As anyone who’s ever owned a Tae Bo VHS knows, exercise fads can fade quickly. But if streaming workouts are in their infancy, they seem to have one thing going for them: ubiquity. For every glitzy option like Peloton, there’s a dozen free or low-cost apps trying to do the same thing. And, if the true believers are to be believed, that could mean a revolution in the way we exercise.
First among those true believers: the fitness trainers who have become social-media stars, thanks to the boom in at-home workouts. Part of the reason Weiner says she was able to push herself so hard during that workout in January was Robin Arzon, a popular Peloton trainer and the company’s vice president of fitness programming. Arzon has more than 135,000 followers on Instagram and receives thousands of messages from fans each week. “Whether it’s a weight-loss journey, recovering from an illness or dealing with a divorce, the most impactful stories are when people rise above,” Arzon says of her interactions with her followers. “And they use the bike and our instructors as tools for that.”
Already famous health-and-wellness gurus have benefited too. Tracy Anderson, renowned for training celebrities, has established a particularly loyal following online, thanks to her streaming program TA Online Studio. Searching Instagram for #TArealtime results in tens of thousands of posts from devotees sharing their workouts. Although Anderson–who has over 350,000 followers on Instagram–may be best known for her high-end clubs in New York and California that cost $900 to $1,000 per month to join, she says her streaming services are the “most profitable revenue stream” of her business. “It’s me doing the work that I do every day with a camera filming.”
Social community is a large part of the reason Rachael Lawton, a 38-year-old finance director based in Columbus, Ohio, has been taking Anderson’s classes virtually for almost a year. With two children and a full-time job, Lawton found that streaming made maintaining a regular fitness routine feasible. She started sharing her workout experiences online to help other parents in similar situations. “They need to know that there is another mom out there that gets everything done and makes time to work out,” she says. “It is possible.”
Kayla Itsines of the SWEAT app has more than 9 million followers on Instagram.
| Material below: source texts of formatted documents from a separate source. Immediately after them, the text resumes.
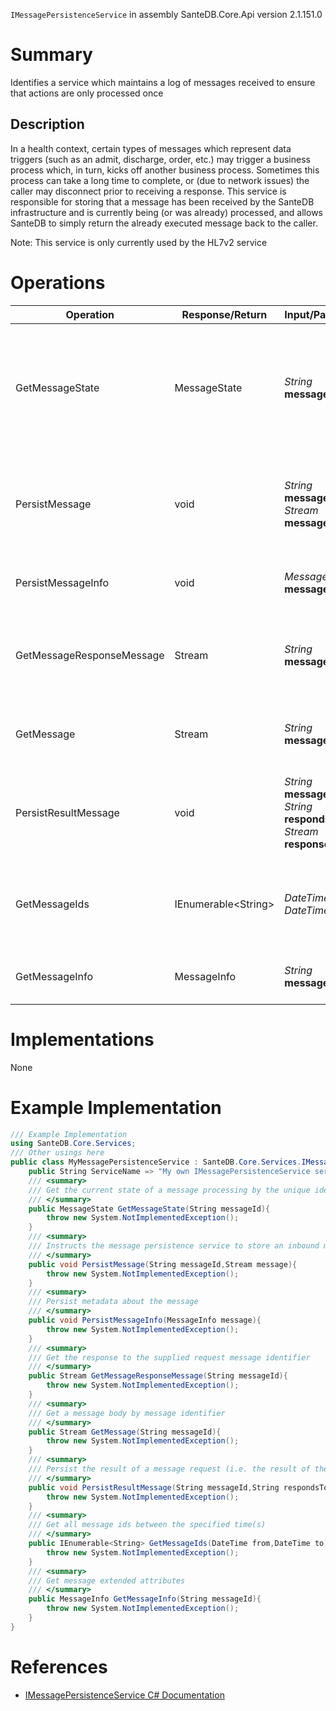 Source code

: `IMessagePersistenceService` in assembly SanteDB.Core.Api version 2.1.151.0

# Summary
Identifies a service which maintains a log of messages received to ensure that actions are only processed once

## Description
In a health context, certain types of messages which represent data triggers (such as an admit, discharge, order, etc.) may trigger 
            a business process which, in turn, kicks off another business process. Sometimes this process can take a long time to complete, or
            (due to network issues) the caller may disconnect prior to receiving a response. This service is responsible for storing that 
            a message has been received by the SanteDB infrastructure and is currently being (or was already) processed, and allows SanteDB
            to simply return the already executed message back to the caller.
            

Note: This service is only currently used by the HL7v2 service

# Operations

|Operation|Response/Return|Input/Parameter|Description|
|-|-|-|-|
|GetMessageState|MessageState|*String* **messageId**|Get the current state of a message processing by the unique identifier of the message|
|PersistMessage|void|*String* **messageId**<br/>*Stream* **message**|Instructs the message persistence service to store an inbound message|
|PersistMessageInfo|void|*MessageInfo* **message**|Persist metadata about the message|
|GetMessageResponseMessage|Stream|*String* **messageId**|Get the response to the supplied request message identifier|
|GetMessage|Stream|*String* **messageId**|Get a message body by message identifier|
|PersistResultMessage|void|*String* **messageId**<br/>*String* **respondsToId**<br/>*Stream* **response**|Persist the result of a message request (i.e. the result of the request)|
|GetMessageIds|IEnumerable&lt;String>|*DateTime* **from**<br/>*DateTime* **to**|Get all message ids between the specified time(s)|
|GetMessageInfo|MessageInfo|*String* **messageId**|Get message extended attributes|

# Implementations

None

# Example Implementation
```csharp
/// Example Implementation
using SanteDB.Core.Services;
/// Other usings here
public class MyMessagePersistenceService : SanteDB.Core.Services.IMessagePersistenceService { 
	public String ServiceName => "My own IMessagePersistenceService service";
	/// <summary>
	/// Get the current state of a message processing by the unique identifier of the message
	/// </summary>
	public MessageState GetMessageState(String messageId){
		throw new System.NotImplementedException();
	}
	/// <summary>
	/// Instructs the message persistence service to store an inbound message
	/// </summary>
	public void PersistMessage(String messageId,Stream message){
		throw new System.NotImplementedException();
	}
	/// <summary>
	/// Persist metadata about the message
	/// </summary>
	public void PersistMessageInfo(MessageInfo message){
		throw new System.NotImplementedException();
	}
	/// <summary>
	/// Get the response to the supplied request message identifier
	/// </summary>
	public Stream GetMessageResponseMessage(String messageId){
		throw new System.NotImplementedException();
	}
	/// <summary>
	/// Get a message body by message identifier
	/// </summary>
	public Stream GetMessage(String messageId){
		throw new System.NotImplementedException();
	}
	/// <summary>
	/// Persist the result of a message request (i.e. the result of the request)
	/// </summary>
	public void PersistResultMessage(String messageId,String respondsToId,Stream response){
		throw new System.NotImplementedException();
	}
	/// <summary>
	/// Get all message ids between the specified time(s)
	/// </summary>
	public IEnumerable<String> GetMessageIds(DateTime from,DateTime to){
		throw new System.NotImplementedException();
	}
	/// <summary>
	/// Get message extended attributes
	/// </summary>
	public MessageInfo GetMessageInfo(String messageId){
		throw new System.NotImplementedException();
	}
}
```

# References

* [IMessagePersistenceService C# Documentation](http://santesuite.org/assets/doc/net/html/T_SanteDB_Core_Services_IMessagePersistenceService.htm)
Like Peloton’s founders, she was one of the first to realize the potential of offering at-home workouts built around an online community. Her wildly popular Bikini Body Guide program, which costs $19.99 per month, has catapulted Itsines to superstar status; she sold out a stadium with her live boot-camp workout session in 2016 and has released books based on her program. Knocked Up star Katherine Heigl praised the BBG program on Instagram for helping her get back into shape after giving birth in 2016. “I found a fantastic app called #sweat that features several different #bbg programs you can choose from and makes it incredibly easy to do anywhere, which for me means in my bedroom,” Heigl wrote.
That working out at home is cheaper than signing up for a studio membership may be the most obvious benefit of streaming, besides convenience. On average, the monthly fees for fitness studios range between $76.41 and $118.13, according to the IHRSA. That’s why Foley doesn’t see his equipment as being unreasonably priced, especially if you’re splitting the costs with a spouse. Financing the Tread for $150 per month, or $110 if you already own a bike, plus the $39 subscription fee for classes, breaks down to either $74.50 or $94.50 per person when split between two people. A single class at SoulCycle, for example, costs $28 to $40, depending on where you live. If you attend more than a few classes a week, the costs quickly surpass the monthly expense of owning a Peloton bike.
But those savings may come at a different cost, according to Josh Leve, founder and CEO of the Association of Fitness Studios, who says some aspects of studio classes simply can’t be replicated digitally. “You lose that ability to really engage and speak with the [studio] owners and feel that sense of ‘Together we can accomplish anything,’” says Leve. “For some people [streaming classes] works incredibly well, but for so many others who crave that attention, it’s not a market for them.”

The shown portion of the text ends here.